The team of Hubble Space Telescope scientists led by NASA and the European Space Agency (ESA) announced the findings of the largest galaxy cluster in the universe.
It is not excessive to call it the greatest because its mass reaches 3 million billion times the sun and this is the first time successfully calculated in 2014.
This massive galaxy is named El Gordo, which in Spanish means fat. The other name is ACT-CLJ0101-4915.
In a release issued by NASA on Tuesday (16/1/2018), they call this X-ray galaxy cluster is not only the largest, but also the hottest and brightest.
This galaxy cluster is the largest object in the universe bound to gravity and they need billions of years in its formation.
Smaller groups of galaxies slowly gather
As reported by Science Daily on Tuesday (16/1/2018), in 2012 observations from ESO's Very Large Telescope (VLT), NASA's Chandra X-ray Observatory and Atacama Cosmology Telescope show that El Gordo is actually composed of two groups of galaxies collide.
The formation of galaxy clusters is highly dependent on dark matter and dark energy. By studying such a cluster, it ultimately helps to explain this elusive phenomenon.
Then in 2014, the new Hubble telescope discovered that most of the mass of El Gordo is hidden in the form of dark matter.
The captured evidence suggests that the normal El Gordo material is largely composed of hot, bright gases in the X-ray wavelength domain.
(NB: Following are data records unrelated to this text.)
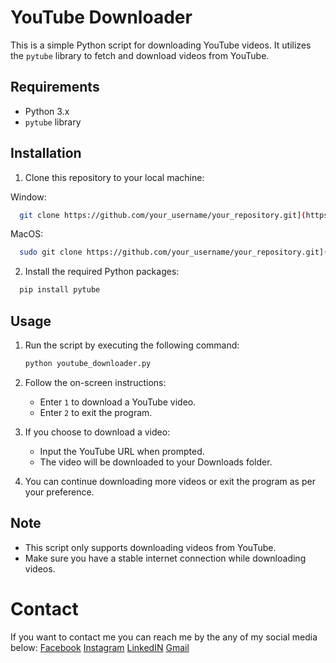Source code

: # YouTube Downloader

This is a simple Python script for downloading YouTube videos. It utilizes the `pytube` library to fetch and download videos from YouTube.

## Requirements

- Python 3.x
- `pytube` library

## Installation

1. Clone this repository to your local machine:
   
Window:
```bash
  git clone https://github.com/your_username/your_repository.git](https://github.com/sievlong/YouTube-Downloader.git
```

MacOS: 
```bash
  sudo git clone https://github.com/your_username/your_repository.git](https://github.com/sievlong/YouTube-Downloader.git
```

2. Install the required Python packages:

```bash
  pip install pytube
```

## Usage

1. Run the script by executing the following command:

    ```bash
    python youtube_downloader.py
    ```

2. Follow the on-screen instructions:
   - Enter `1` to download a YouTube video.
   - Enter `2` to exit the program.

3. If you choose to download a video:
   - Input the YouTube URL when prompted.
   - The video will be downloaded to your Downloads folder.

4. You can continue downloading more videos or exit the program as per your preference.

## Note

- This script only supports downloading videos from YouTube.
- Make sure you have a stable internet connection while downloading videos.

# Contact
If you want to contact me you can reach me by the any of my social media below:
[Facebook](https://www.facebook.com/pov.sievlong/)
[Instagram](https://www.instagram.com/sievlong.p/)
[LinkedIN](https://www.linkedin.com/in/sievlong-pov-aa1023248/)
[Gmail](pov.sievlong@gmail.com)
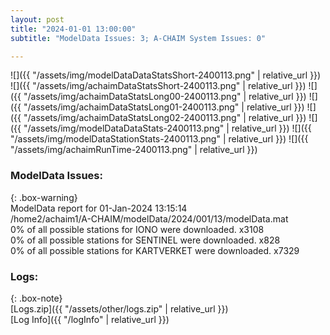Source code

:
 ```yaml
---
layout: post
title: "2024-01-01 13:00:00"
subtitle: "ModelData Issues: 3; A-CHAIM System Issues: 0"

---
```


![]({{ "/assets/img/modelDataDataStatsShort-2400113.png" | relative_url }})
![]({{ "/assets/img/achaimDataStatsShort-2400113.png" | relative_url }})
![]({{ "/assets/img/achaimDataStatsLong00-2400113.png" | relative_url }})
![]({{ "/assets/img/achaimDataStatsLong01-2400113.png" | relative_url }})
![]({{ "/assets/img/achaimDataStatsLong02-2400113.png" | relative_url }})
![]({{ "/assets/img/modelDataDataStats-2400113.png" | relative_url }})
![]({{ "/assets/img/modelDataStationStats-2400113.png" | relative_url }})
![]({{ "/assets/img/achaimRunTime-2400113.png" | relative_url }})


### ModelData Issues:  
  
{: .box-warning}  
 ModelData report for 01-Jan-2024 13:15:14   
 /home2/achaim1/A-CHAIM/modelData/2024/001/13/modelData.mat   
 0% of all possible stations for IONO were downloaded. x3108   
 0% of all possible stations for SENTINEL were downloaded. x828   
 0% of all possible stations for KARTVERKET were downloaded. x7329   
  


### Logs:  
  
{: .box-note}  
[Logs.zip]({{ "/assets/other/logs.zip" | relative_url }})  
[Log Info]({{ "/logInfo" | relative_url }})  
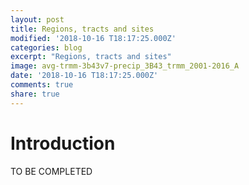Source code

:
 ```yaml
---
layout: post
title: Regions, tracts and sites
modified: '2018-10-16 T18:17:25.000Z'
categories: blog
excerpt: "Regions, tracts and sites"
image: avg-trmm-3b43v7-precip_3B43_trmm_2001-2016_A
date: '2018-10-16 T18:17:25.000Z'
comments: true
share: true
---
```


# Introduction

TO BE COMPLETED
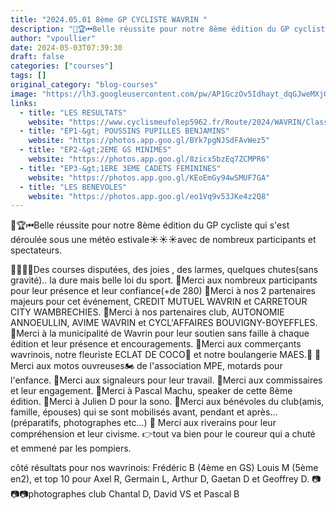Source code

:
 ```yaml
---
title: "2024.05.01 8ème GP CYCLISTE WAVRIN "
description: "🏁🏆⏮Belle réussite pour notre 8ème édition du GP cycliste qui s'est déroulée sous une météo estivale☀️☀️☀️avec de nombreux participants et spectateurs."
author: "vpoullier"
date: 2024-05-03T07:39:30
draft: false
categories: ["courses"]
tags: []
original_category: "blog-courses"
image: "https://lh3.googleusercontent.com/pw/AP1GczOv5Idhayt_dqGJweMXjGe4nFaQNYxcSwJAlwXa4HX6181D4HOnuGv1y2Yv3MqNqLXLO-X2h6nVsYoueTlWbaPq8K8bPcrKWhbPiU7OitI4fqn2-mM1EVlwKdYTyGjRLrmZKD1HC4hG8yk4QpZjpyca1g=w1680-h945-s-no-gm?authuser=0"
links:
  - title: "LES RESULTATS"
    website: "https://www.cyclismeufolep5962.fr/Route/2024/WAVRIN/Classements.pdf"
  - title: "EP1-&gt; POUSSINS PUPILLES BENJAMINS"
    website: "https://photos.app.goo.gl/BYk7pgNJSdFAvWez5"
  - title: "EP2-&gt;2EME GS MINIMES"
    website: "https://photos.app.goo.gl/8zicx5bzEq7ZCMPR6"
  - title: "EP3-&gt;1ERE 3EME CADETS FEMININES"
    website: "https://photos.app.goo.gl/KEoEmGy94wSMUF7GA"
  - title: "LES BENEVOLES"
    website: "https://photos.app.goo.gl/eo1Vq9v53JKe4z2Q8"
---
```


🏁🏆⏮Belle réussite pour notre 8ème édition du GP cycliste qui s'est déroulée sous une météo estivale☀️☀️☀️avec de nombreux participants et spectateurs.

<!--more-->

🚴‍♂️🚴👏Des courses disputées, des joies , des larmes, quelques chutes(sans gravité).. la dure mais belle loi du sport.
🙌Merci aux nombreux participants pour leur présence et leur confiance(+de 280)
🙌Merci à nos 2 partenaires majeurs pour cet événement, CREDIT MUTUEL WAVRIN et CARRETOUR CITY WAMBRECHIES.
🙌Merci à nos partenaires club, AUTONOMIE ANNOEULLIN, AVIME WAVRIN et CYCL'AFFAIRES BOUVIGNY-BOYEFFLES.
🙌Merci à la municipalité de Wavrin pour leur soutien sans faille à chaque édition et leur présence et encouragements.
🙌Merci aux commerçants wavrinois, notre fleuriste ECLAT DE COCO💐 et notre boulangerie MAES.🥖
🙌Merci aux motos ouvreuses🏍 de l'association MPE, motards pour l'enfance.
🙌Merci aux signaleurs pour leur travail.
🙌Merci aux commissaires et leur engagement.
🙌Merci à Pascal Machu, speaker de cette 8ème édition.
🙌Merci à Julien D pour la sono.
🙌Merci aux bénévoles du club(amis, famille, épouses) qui se sont mobilisés avant, pendant et après...(préparatifs, photographes etc...)
🙌 Merci aux riverains pour leur compréhension et leur civisme.
👉tout va bien pour le coureur qui a chuté et emmené par les pompiers.

côté résultats pour nos wavrinois: Frédéric B (4ème en GS) Louis M (5ème en2), et top 10 pour Axel R, Germain L, Arthur D, Gaetan D et Geoffrey D.
📷📷📷photographes club Chantal D, David VS et Pascal B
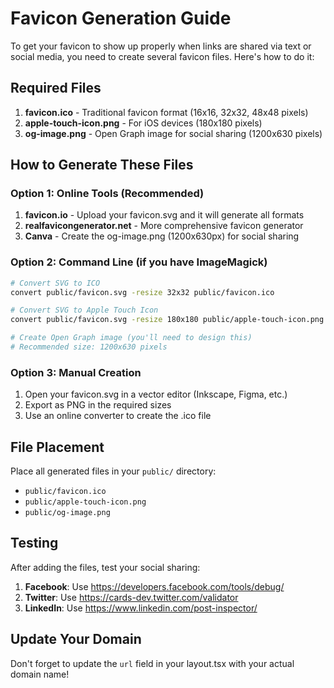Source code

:# Favicon Generation Guide

To get your favicon to show up properly when links are shared via text or social media, you need to create several favicon files. Here's how to do it:

## Required Files

1. **favicon.ico** - Traditional favicon format (16x16, 32x32, 48x48 pixels)
2. **apple-touch-icon.png** - For iOS devices (180x180 pixels)
3. **og-image.png** - Open Graph image for social sharing (1200x630 pixels)

## How to Generate These Files

### Option 1: Online Tools (Recommended)

1. **favicon.io** - Upload your favicon.svg and it will generate all formats
2. **realfavicongenerator.net** - More comprehensive favicon generator
3. **Canva** - Create the og-image.png (1200x630px) for social sharing

### Option 2: Command Line (if you have ImageMagick)

```bash
# Convert SVG to ICO
convert public/favicon.svg -resize 32x32 public/favicon.ico

# Convert SVG to Apple Touch Icon
convert public/favicon.svg -resize 180x180 public/apple-touch-icon.png

# Create Open Graph image (you'll need to design this)
# Recommended size: 1200x630 pixels
```

### Option 3: Manual Creation

1. Open your favicon.svg in a vector editor (Inkscape, Figma, etc.)
2. Export as PNG in the required sizes
3. Use an online converter to create the .ico file

## File Placement

Place all generated files in your `public/` directory:
- `public/favicon.ico`
- `public/apple-touch-icon.png`
- `public/og-image.png`

## Testing

After adding the files, test your social sharing:

1. **Facebook**: Use https://developers.facebook.com/tools/debug/
2. **Twitter**: Use https://cards-dev.twitter.com/validator
3. **LinkedIn**: Use https://www.linkedin.com/post-inspector/

## Update Your Domain

Don't forget to update the `url` field in your layout.tsx with your actual domain name!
The hot gas slows down while the dark matter does not.
This image was taken by Hubble's camera for Surveys and Wide-Field Camera 3 as part of an observation program called RELICS (Reionization Lensing Cluster Survey).
RELICS imaged 41 large galaxy clusters in order to find the brightest galaxy for the study of James Webb Space Telescope (JWST) to be launched in 2019.